13. Ангел Господень сказал Маною: пусть он остерегается всего, о чем я сказал жене;

14. пусть не ест ничего, что производит виноградная лоза; пусть не пьет вина и сикера и не ест ничего нечистого и соблюдает все, что я приказал ей.

15. И сказал Маной Ангелу Господню: позволь удержать тебя, пока мы изготовим для тебя козленка.

16. Ангел Господень сказал Маною: хотя бы ты и удержал меня, но я не буду есть хлеба твоего; если же хочешь совершить всесожжение Господу, то вознеси его. Маной же не знал, что это Ангел Господень.

17. И сказал Маной Ангелу Господню: как тебе имя? чтобы нам прославить тебя, когда исполнится слово твое.

18. Ангел Господень сказал ему: что ты спрашиваешь об имени моем? оно чудно.

19. И взял Маной козленка и хлебное приношение и вознес Господу на камне.

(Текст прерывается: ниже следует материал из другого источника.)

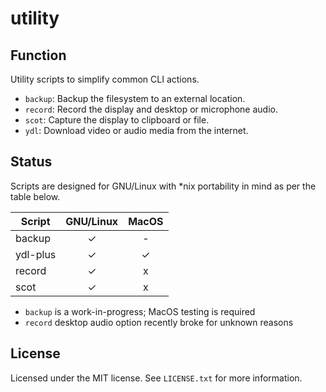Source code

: # utility

## Function

Utility scripts to simplify common CLI actions.

- `backup`: Backup the filesystem to an external location.
- `record`: Record the display and desktop or microphone audio.
- `scot`: Capture the display to clipboard or file.
- `ydl`: Download video or audio media from the internet.

## Status

Scripts are designed for GNU/Linux with *nix portability in mind as per the table below.

| Script      | GNU/Linux | MacOS |
| ----------- | :-------: | :---: |
| backup      | ✓         | -     |
| ydl-plus    | ✓         | ✓     |
| record      | ✓         | x     |
| scot        | ✓         | x     |

- `backup` is a work-in-progress; MacOS testing is required
- `record` desktop audio option recently broke for unknown reasons

## License

Licensed under the MIT license. See `LICENSE.txt` for more information.
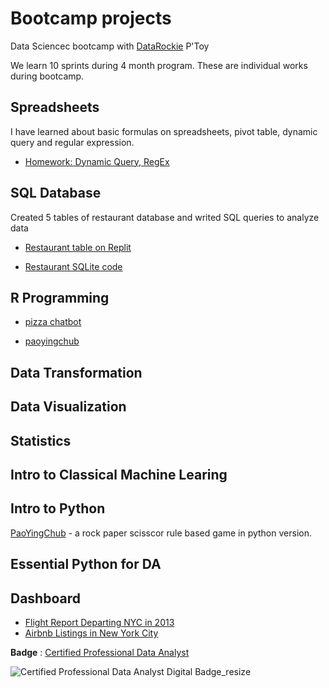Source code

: # Bootcamp projects

Data Sciencec bootcamp with [DataRockie](https://datarockie.com/) P'Toy

We learn 10 sprints during 4 month program. These are individual works during bootcamp.

## Spreadsheets
I have learned about basic formulas on spreadsheets, pivot table, dynamic query and regular expression.

- [Homework: Dynamic Query, RegEx](https://docs.google.com/spreadsheets/d/1xDjfjO8ytwYwlKGJZTOHpCf4AVh6pDFi3WhvpMD9xu8/edit?usp=sharing)


## SQL Database
Created 5 tables of restaurant database and writed SQL queries to analyze data

- [Restaurant table on Replit](https://replit.com/@ThunpischaYodka/SQLhomeworkbatch6#main.sql)

- [Restaurant SQLite code](https://github.com/popuriity/bootcamp_projects/blob/main/SQL%20homework)


## R Programming

- [pizza chatbot](https://replit.com/@ThunpischaYodka/Batch06chatbotpizza?v=1)

- [paoyingchub](https://replit.com/@ThunpischaYodka/Batch6PaoYingChub?v=1)

## Data Transformation

## Data Visualization

## Statistics

## Intro to Classical Machine Learing


## Intro to Python
[PaoYingChub](https://github.com/popuriity/bootcamp_projects/blob/main/Python/Python_PaoYingChub.ipynb) - a rock paper scisscor rule based game in python version.


## Essential Python for DA

## Dashboard
- [Flight Report Departing NYC in 2013](https://lookerstudio.google.com/reporting/1c3c20c1-fded-49b1-a276-01d8418f0dd9)
- [Airbnb Listings in New York City](https://public.tableau.com/views/AirBnBdashboard_16795933937700/Dashboard1?:language=en-US&:display_count=n&:origin=viz_share_link)


**Badge** : [Certified Professional Data Analyst](https://api.badgr.io/public/assertions/MaROjQWrTmaTYayOrXQD6g?identity__email=y.thunpischa%40gmail.com)

![Certified Professional Data Analyst Digital Badge_resize](https://user-images.githubusercontent.com/117500019/228330619-8a3ae33a-2ba6-4863-a802-2ca64e081bb1.png)

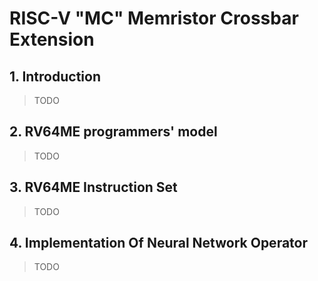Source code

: #  RISC-V "MC" Memristor Crossbar Extension

## 1. Introduction

> TODO

## 2. RV64ME programmers' model

> TODO

## 3. RV64ME Instruction Set

> TODO

## 4. Implementation Of Neural Network Operator

> TODO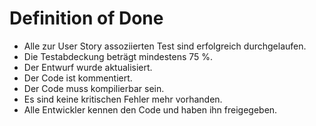 # Definition of Done

- Alle zur User Story assoziierten Test sind erfolgreich durchgelaufen.
- Die Testabdeckung beträgt mindestens 75 %.
- Der Entwurf wurde aktualisiert.
- Der Code ist kommentiert.
- Der Code muss kompilierbar sein.
- Es sind keine kritischen Fehler mehr vorhanden.
- Alle Entwickler kennen den Code und haben ihn freigegeben.



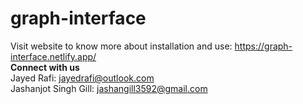 # graph-interface
Visit website to know more about installation and use: https://graph-interface.netlify.app/
<br/>
<strong>Connect with us</strong>
<br/>
Jayed Rafi: jayedrafi@outlook.com<br/>
Jashanjot Singh Gill: jashangill3592@gmail.com
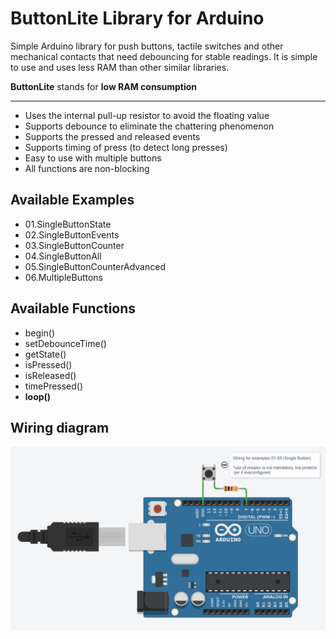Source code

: # ButtonLite Library for Arduino

Simple Arduino library for push buttons, tactile switches and other mechanical contacts that need debouncing for stable readings. It is simple to use and uses less RAM than other similar libraries.

__ButtonLite__ stands for __low RAM consumption__

----------------------------
* Uses the internal pull-up resistor to avoid the floating value
* Supports debounce to eliminate the chattering phenomenon
* Supports the pressed and released events
* Supports timing of press (to detect long presses)
* Easy to use with multiple buttons
* All functions are non-blocking

Available Examples
----------------------------
* 01.SingleButtonState
* 02.SingleButtonEvents
* 03.SingleButtonCounter
* 04.SingleButtonAll
* 05.SingleButtonCounterAdvanced
* 06.MultipleButtons

Available Functions
----------------------------
* begin()
* setDebounceTime()
* getState()
* isPressed()
* isReleased()
* timePressed()
* __loop()__

Wiring diagram
----------------------------
![Arduino UNO Wiring for single button](https://github.com/murige34/ButtonLite/blob/main/extras/ButtonLite%20wiring%20examples%2001_to_05.PNG)

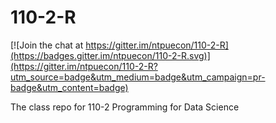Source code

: # 110-2-R

[![Join the chat at https://gitter.im/ntpuecon/110-2-R](https://badges.gitter.im/ntpuecon/110-2-R.svg)](https://gitter.im/ntpuecon/110-2-R?utm_source=badge&utm_medium=badge&utm_campaign=pr-badge&utm_content=badge)

The class repo for 110-2 Programming for Data  Science
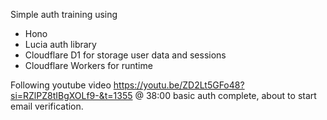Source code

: Simple auth training using

- Hono
- Lucia auth library
- Cloudflare D1 for storage user data and sessions
- Cloudflare Workers for runtime

Following youtube video https://youtu.be/ZD2Lt5GFo48?si=RZlPZ8tIBgXOLf9-&t=1355 @ 38:00 basic auth complete, about to start email verification.
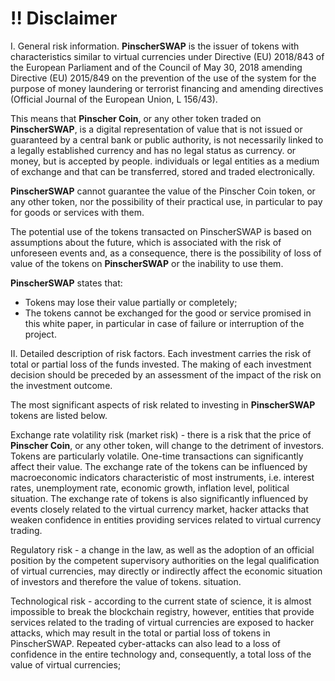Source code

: # ‼ Disclaimer

I. General risk information. **PinscherSWAP** is the issuer of tokens with characteristics similar to virtual currencies under Directive (EU) 2018/843 of the European Parliament and of the Council of May 30, 2018 amending Directive (EU) 2015/849 on the prevention of the use of the system for the purpose of money laundering or terrorist financing and amending directives (Official Journal of the European Union, L 156/43).

This means that **Pinscher Coin**, or any other token traded on **PinscherSWAP**, is a digital representation of value that is not issued or guaranteed by a central bank or public authority, is not necessarily linked to a legally established currency and has no legal status as currency. or money, but is accepted by people. individuals or legal entities as a medium of exchange and that can be transferred, stored and traded electronically.

**PinscherSWAP** cannot guarantee the value of the Pinscher Coin token, or any other token, nor the possibility of their practical use, in particular to pay for goods or services with them.

The potential use of the tokens transacted on PinscherSWAP is based on assumptions about the future, which is associated with the risk of unforeseen events and, as a consequence, there is the possibility of loss of value of the tokens on **PinscherSWAP** or the inability to use them.

**PinscherSWAP** states that:

* Tokens may lose their value partially or completely;&#x20;
* The tokens cannot be exchanged for the good or service promised in this white paper, in particular in case of failure or interruption of the project.

II. Detailed description of risk factors. Each investment carries the risk of total or partial loss of the funds invested. The making of each investment decision should be preceded by an assessment of the impact of the risk on the investment outcome.

The most significant aspects of risk related to investing in **PinscherSWAP** tokens are listed below.

Exchange rate volatility risk (market risk) - there is a risk that the price of **Pinscher Coin**, or any other token, will change to the detriment of investors. Tokens are particularly volatile. One-time transactions can significantly affect their value. The exchange rate of the tokens can be influenced by macroeconomic indicators characteristic of most instruments, i.e. interest rates, unemployment rate, economic growth, inflation level, political situation. The exchange rate of tokens is also significantly influenced by events closely related to the virtual currency market, hacker attacks that weaken confidence in entities providing services related to virtual currency trading.

Regulatory risk - a change in the law, as well as the adoption of an official position by the competent supervisory authorities on the legal qualification of virtual currencies, may directly or indirectly affect the economic situation of investors and therefore the value of tokens. situation.

Technological risk - according to the current state of science, it is almost impossible to break the blockchain registry, however, entities that provide services related to the trading of virtual currencies are exposed to hacker attacks, which may result in the total or partial loss of tokens in PinscherSWAP. Repeated cyber-attacks can also lead to a loss of confidence in the entire technology and, consequently, a total loss of the value of virtual currencies;
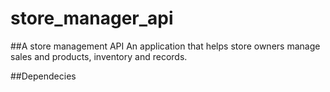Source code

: # store_manager_api
##A store management API 
An application that helps store owners manage sales and products, inventory and records.



##Dependecies

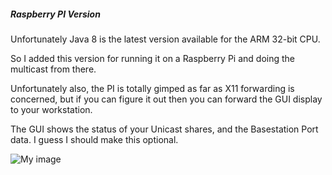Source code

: ##### Raspberry PI Version
Unfortunately Java 8 is the latest version available for the ARM 32-bit CPU.

So I added this version for running it on a Raspberry Pi and doing the multicast from there.

Unfortunately also, the PI is totally gimped as far as X11 forwarding is concerned, but if you can figure it out
then you can forward the GUI display to your workstation.

The GUI shows the status of your Unicast shares, and the Basestation Port data. I guess I should make this optional.

![My image](https://raw.githubusercontent.com/srsampson/ADSNet/master/sample.png)
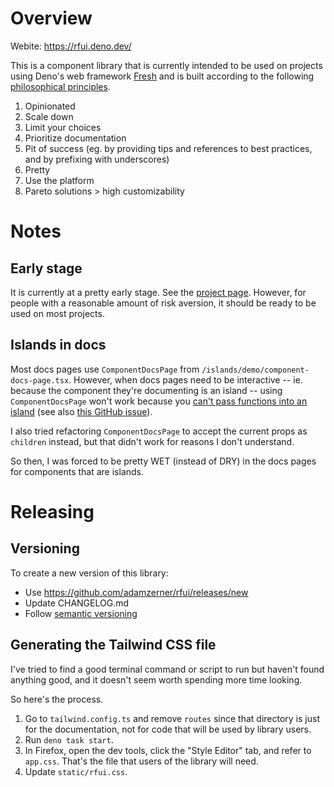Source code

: # Overview

Webite: https://rfui.deno.dev/

This is a component library that is currently intended to be used on projects
using Deno's web framework [Fresh](https://fresh.deno.dev/) and is built
according to the following
[philosophical principles](https://rfui.deno.dev/philosophy).

1. Opinionated
2. Scale down
3. Limit your choices
4. Prioritize documentation
5. Pit of success (eg. by providing tips and references to best practices, and
   by prefixing with underscores)
6. Pretty
7. Use the platform
8. Pareto solutions > high customizability

# Notes

## Early stage

It is currently at a pretty early stage. See the
[project page](https://github.com/users/adamzerner/projects/2/views/1). However,
for people with a reasonable amount of risk aversion, it should be ready to be
used on most projects.

## Islands in docs

Most docs pages use `ComponentDocsPage` from
`/islands/demo/component-docs-page.tsx`. However, when docs pages need to be
interactive -- ie. because the component they're documenting is an island --
using `ComponentDocsPage` won't work because you
[can't pass functions into an island](https://fresh.deno.dev/docs/concepts/islands#passing-other-props-to-islands)
(see also [this GitHub issue](https://github.com/denoland/fresh/issues/2194)).

I also tried refactoring `ComponentDocsPage` to accept the current props as
`children` instead, but that didn't work for reasons I don't understand.

So then, I was forced to be pretty WET (instead of DRY) in the docs pages for
components that are islands.

# Releasing

## Versioning

To create a new version of this library:

- Use https://github.com/adamzerner/rfui/releases/new
- Update CHANGELOG.md
- Follow [semantic versioning](https://semver.org/)

## Generating the Tailwind CSS file

I've tried to find a good terminal command or script to run but haven't found
anything good, and it doesn't seem worth spending more time looking.

So here's the process.

1. Go to `tailwind.config.ts` and remove `routes` since that directory is just
   for the documentation, not for code that will be used by library users.
2. Run `deno task start`.
3. In Firefox, open the dev tools, click the "Style Editor" tab, and refer to
   `app.css`. That's the file that users of the library will need.
4. Update `static/rfui.css`.
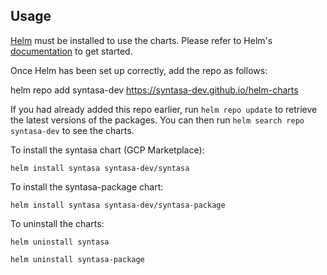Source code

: ## Usage

[Helm](https://helm.sh) must be installed to use the charts.  Please refer to
Helm's [documentation](https://helm.sh/docs) to get started.

Once Helm has been set up correctly, add the repo as follows:

  helm repo add syntasa-dev https://syntasa-dev.github.io/helm-charts

If you had already added this repo earlier, run `helm repo update` to retrieve
the latest versions of the packages.  You can then run `helm search repo
syntasa-dev` to see the charts.

To install the syntasa chart (GCP Marketplace):

    helm install syntasa syntasa-dev/syntasa

To install the syntasa-package chart:

    helm install syntasa syntasa-dev/syntasa-package

To uninstall the charts:

    helm uninstall syntasa

    helm uninstall syntasa-package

И сделал Он чудо, которое видели Маной и жена его.

20. Когда пламень стал подниматься от жертвенника к небу, Ангел Господень поднялся в пламени жертвенника. Видя это, Маной и жена его пали ли-цем на землю.

21. И невидим стал Ангел Господень Маною и жене его. Тогда Маной узнал, что это Ангел Господень.

22. И сказал Маной жене своей: верно мы умрем, ибо видели мы Бога.

23. Жена его сказала ему: если бы Господь хотел умертвить нас, то не принял бы от рук наших всесожжения и хлебного приношения, и не показал бы нам всего того, и теперь не открыл бы нам сего.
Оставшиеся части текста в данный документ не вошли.